MARKUS STOCKHAUSEN TRIO
“JAZZ MEETING SYMPHONY”
IN
COLLABORAZIONE CON “CASA
DELLA MUSICA”
Markus
Stockhausen tromba
Angelo Comisso
pianoforte
Christian Thomè
batteria
Paolo
Longo direttore
L’INEDITA
FORMAZIONE DEL TRIO STOCKHAUSEN CON L’ORCHESTRA
SINFONICA RAPPRESENTA UNA PRIMA ASSOLUTA PER
L’ITALIA
In chiusura di
Stagione il pubblico del Teatro Verdi potrà
assistere a due concerti “crossover” dedicati al
rapporto tra musica jazz e classica.
Protagonista del primo appuntamento, in programma
mercoledì 31 ottobre alle ore 20.30,
è il
Trio
Stockhausen.
Il trombettista Markus Stockhausen, figlio
del grande Karl Heinz, si presenta in trio con
Angelo Comisso (pianoforte) e Christian Thomé
(batteria). Da questa felice combinazione nasce un
Trio dalle “sonorità liriche ed immaginose” in cui
il dialogo tra pianoforte e tromba è supportato
dalle percussioni di Christian Thomé. La formazione,
in cui ogni elemento è allo steso tempo solista e
accompagnatore (come nella migliore tradizione del
trio jazzistico da Bill Evans in poi), si esibirà in
un programma dal titolo
Jazz Meeting Symphony
su musiche degli stessi interpreti Markus
Stockhausen e Angelo Comisso, eseguite con il
coinvolgimento dell’Orchestra del Teatro Verdi,
diretta da Paolo Longo.
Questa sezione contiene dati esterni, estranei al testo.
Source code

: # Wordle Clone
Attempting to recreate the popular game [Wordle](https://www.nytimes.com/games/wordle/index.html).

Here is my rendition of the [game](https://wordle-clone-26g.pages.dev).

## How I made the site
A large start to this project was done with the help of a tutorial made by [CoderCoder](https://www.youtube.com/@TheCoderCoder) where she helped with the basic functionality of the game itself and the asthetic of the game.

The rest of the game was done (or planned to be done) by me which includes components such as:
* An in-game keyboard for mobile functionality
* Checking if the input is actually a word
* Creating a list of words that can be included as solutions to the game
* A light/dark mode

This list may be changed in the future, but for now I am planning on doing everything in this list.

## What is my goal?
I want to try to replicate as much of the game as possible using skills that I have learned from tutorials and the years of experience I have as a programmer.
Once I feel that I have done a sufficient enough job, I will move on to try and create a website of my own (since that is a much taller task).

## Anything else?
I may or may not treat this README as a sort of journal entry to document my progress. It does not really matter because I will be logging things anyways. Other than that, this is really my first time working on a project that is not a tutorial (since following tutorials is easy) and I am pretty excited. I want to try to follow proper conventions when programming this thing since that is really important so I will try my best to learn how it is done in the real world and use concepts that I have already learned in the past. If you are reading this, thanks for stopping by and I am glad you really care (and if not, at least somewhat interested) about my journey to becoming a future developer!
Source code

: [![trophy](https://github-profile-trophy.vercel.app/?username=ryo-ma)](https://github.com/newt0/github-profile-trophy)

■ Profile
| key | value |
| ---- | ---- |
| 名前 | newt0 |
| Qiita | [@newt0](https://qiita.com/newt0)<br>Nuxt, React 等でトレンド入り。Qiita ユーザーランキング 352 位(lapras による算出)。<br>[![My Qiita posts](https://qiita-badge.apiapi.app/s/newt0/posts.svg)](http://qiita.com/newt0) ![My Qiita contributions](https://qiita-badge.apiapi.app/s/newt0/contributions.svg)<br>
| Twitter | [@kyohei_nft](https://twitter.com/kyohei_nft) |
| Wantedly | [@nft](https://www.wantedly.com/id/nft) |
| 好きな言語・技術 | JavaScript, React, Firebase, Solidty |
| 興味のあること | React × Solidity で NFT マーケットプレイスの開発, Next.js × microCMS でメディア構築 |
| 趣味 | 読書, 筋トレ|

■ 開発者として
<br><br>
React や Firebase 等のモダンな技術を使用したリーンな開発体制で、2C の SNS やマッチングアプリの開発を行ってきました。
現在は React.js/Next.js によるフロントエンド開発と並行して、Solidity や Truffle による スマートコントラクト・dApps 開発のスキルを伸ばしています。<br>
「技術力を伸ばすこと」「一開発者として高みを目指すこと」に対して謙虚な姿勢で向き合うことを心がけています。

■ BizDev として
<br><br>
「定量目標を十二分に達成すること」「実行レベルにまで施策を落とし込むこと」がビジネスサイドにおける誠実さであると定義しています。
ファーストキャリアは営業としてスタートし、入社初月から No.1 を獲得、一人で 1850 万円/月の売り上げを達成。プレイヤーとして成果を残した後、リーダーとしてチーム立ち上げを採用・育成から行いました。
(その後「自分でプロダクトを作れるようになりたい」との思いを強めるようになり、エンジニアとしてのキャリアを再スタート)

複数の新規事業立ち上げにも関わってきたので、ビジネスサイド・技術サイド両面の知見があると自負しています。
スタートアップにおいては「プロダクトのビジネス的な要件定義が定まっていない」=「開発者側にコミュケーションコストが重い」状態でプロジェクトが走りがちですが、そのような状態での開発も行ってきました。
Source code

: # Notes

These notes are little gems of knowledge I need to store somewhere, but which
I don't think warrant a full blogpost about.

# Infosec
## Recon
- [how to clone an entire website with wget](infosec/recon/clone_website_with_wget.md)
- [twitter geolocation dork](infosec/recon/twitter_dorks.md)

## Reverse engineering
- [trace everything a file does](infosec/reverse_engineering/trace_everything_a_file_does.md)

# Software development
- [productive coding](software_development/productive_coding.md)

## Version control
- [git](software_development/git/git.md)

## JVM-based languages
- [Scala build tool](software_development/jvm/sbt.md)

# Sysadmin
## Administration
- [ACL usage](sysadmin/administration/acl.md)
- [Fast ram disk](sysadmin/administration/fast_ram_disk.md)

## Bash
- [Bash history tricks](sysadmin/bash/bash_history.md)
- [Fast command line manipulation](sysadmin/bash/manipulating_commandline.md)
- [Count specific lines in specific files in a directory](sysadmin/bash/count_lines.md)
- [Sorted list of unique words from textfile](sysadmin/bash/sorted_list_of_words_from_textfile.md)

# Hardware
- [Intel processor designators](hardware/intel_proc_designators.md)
In particolare,
nella prima parte il Trio eseguirà
Improvvisazioni e Sonnenaufgang, due
brani composti da Markus Stockhausen, mentre nella
seconda parte del concerto si esibirà insieme
all’Orchestra del Teatro Verdi con l’esecuzione dei
brani Albatros per Trio Jazz e Orchestra su
musiche di Angelo Comisso e Choral e
Sehnsucht, ancora per Trio e Orchestra composte
da Stockhausen.
L’inedita
formazione del trio Stockhausen con l’orchestra
sinfonica rappresenta una prima assoluta per
l’Italia. Il concerto è organizzato con la
collaborazione della “Casa della Musica”
.
Markus
Stockhausen, Angelo Comisso e Christian Thomé, hanno
scelto una libertà priva d’etichette e di
“autorizzazioni”. Essi sono degli apolidi della
musica. Hanno metabolizzato le loro esperienze (la
musica classica, il jazz, l’avanguardia) e sono
giunti ad un “esperanto” espressivo.
Nel loro modo di
suonare si leggono, con trasparente semplicità,
sincere convinzioni: la fiducia nel potere
comunicativo del linguaggio tonale, la voglia di
rimanere ancorati alla riconoscibilità della forma,
la pratica festosa dell’improvvisazione concepita
come caduta di inibizioni emotive e come ricerca
vitale del dialogo.
L’occasione
creativa attinge alle risonanze interiori: i pezzi
si nutrono di emozioni e stati d’animo; più
spigolosa appare l’immaginazione tematica di
Stockhausen (maggiormente cromatica, nel solco d’una
tradizione tedesca), più calorosa e mediterranea
l’enfasi melodica di Comisso.
Su tutto regna il
suono. C’è in ogni pezzo il piacere dell’udibilità,
dell’architettura sonora, del paesaggio ben
profilato. La tromba di Stockhausen, per ampiezza
dinamica, continuità fluida dell’emissione e
convinzione nel canto, ci regala un benessere
esistenziale che evoca meditativi mondi orientali,
in perfetto equilibrio sull’abisso. La singola nota
è vissuta da Stockhausen nella pienezza, per così
dire, organica del suono. E il semplice intervallo
oppure un breve inciso diventano carichi di
energia.
In Comisso è
sorprendente la capacità di pennellare sfondi e
figure in primo piano, movimenti d’ombra e di luce.